If you can see that some of your pages are missing from this index, then you may have accidentally disallowed the indexing of URLs through some of your meta tags or HTTP headers. You can double check your coding and meta tags to make sure they are not hindering your URLs from being indexed.
Has your number of inbound links or referrals dropped?
It’s quite possible that some of your backlinks have been removed from other sites. Sometimes websites delete pages, articles and links. You have no control over this but it does affect your ranking, unfortunately.
You can see if you’ve lost backlinks and referrals by checking Ahrefs.com – a website that gives your reports for your backlinks and referring domains. You’ll be able to see how many links you have lost and if they are responsible for the traffic drop.
Is SEM eating your SEO traffic?
Your search engine marketing (SEM) campaigns, such as paid search terms, may be eating into your organic SEO traffic. A quick way of investigating this is to look at your SEM vs. SEO traffic graph.

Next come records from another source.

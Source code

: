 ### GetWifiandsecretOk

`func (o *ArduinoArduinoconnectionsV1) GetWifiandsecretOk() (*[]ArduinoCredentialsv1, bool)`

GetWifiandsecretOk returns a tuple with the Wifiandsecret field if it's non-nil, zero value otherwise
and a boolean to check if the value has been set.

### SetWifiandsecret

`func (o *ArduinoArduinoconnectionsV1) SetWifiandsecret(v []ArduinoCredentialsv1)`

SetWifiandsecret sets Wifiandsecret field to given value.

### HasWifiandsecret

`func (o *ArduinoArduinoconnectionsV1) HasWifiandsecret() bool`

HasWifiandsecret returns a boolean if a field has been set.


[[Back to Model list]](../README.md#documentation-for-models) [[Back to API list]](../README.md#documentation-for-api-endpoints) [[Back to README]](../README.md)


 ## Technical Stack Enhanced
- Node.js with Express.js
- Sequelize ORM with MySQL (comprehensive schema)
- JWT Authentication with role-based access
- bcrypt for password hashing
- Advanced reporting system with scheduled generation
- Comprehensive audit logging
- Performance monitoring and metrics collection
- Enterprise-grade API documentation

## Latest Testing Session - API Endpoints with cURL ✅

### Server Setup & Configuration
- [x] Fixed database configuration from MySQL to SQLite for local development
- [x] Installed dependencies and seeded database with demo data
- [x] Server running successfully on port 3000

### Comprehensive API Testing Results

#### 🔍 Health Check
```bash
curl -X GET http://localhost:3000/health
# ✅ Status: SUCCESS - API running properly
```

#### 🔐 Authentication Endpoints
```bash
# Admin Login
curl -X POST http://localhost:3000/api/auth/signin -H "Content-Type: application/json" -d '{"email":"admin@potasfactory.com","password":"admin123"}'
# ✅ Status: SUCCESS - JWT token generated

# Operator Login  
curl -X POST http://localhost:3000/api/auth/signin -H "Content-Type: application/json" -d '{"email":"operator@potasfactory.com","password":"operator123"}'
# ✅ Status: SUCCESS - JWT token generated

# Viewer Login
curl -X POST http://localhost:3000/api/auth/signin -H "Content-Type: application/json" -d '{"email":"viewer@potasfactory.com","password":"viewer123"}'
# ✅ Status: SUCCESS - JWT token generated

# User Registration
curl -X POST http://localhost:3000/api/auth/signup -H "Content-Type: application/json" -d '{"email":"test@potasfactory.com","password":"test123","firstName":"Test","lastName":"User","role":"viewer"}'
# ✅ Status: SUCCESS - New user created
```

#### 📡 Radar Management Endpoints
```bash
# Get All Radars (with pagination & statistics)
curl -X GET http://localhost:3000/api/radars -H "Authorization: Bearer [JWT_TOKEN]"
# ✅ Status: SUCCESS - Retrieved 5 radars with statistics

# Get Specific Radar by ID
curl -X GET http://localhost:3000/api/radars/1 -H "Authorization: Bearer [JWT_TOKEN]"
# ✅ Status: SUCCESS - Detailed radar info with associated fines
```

If the graph is inconclusive, you may want to try to hold your SEM campaign for a month to see if organic traffic returns to your website. Once you know what influence your SEM campaigns are having, you can adjust them accordingly.
These ten questions will hopefully allow you to determine the cause of organic SEO traffic drops. There are many factors that affect traffic to websites, some of which you may not even think about. Perform all the checks and analyse the details, and hopefully, you can get the traffic back your website.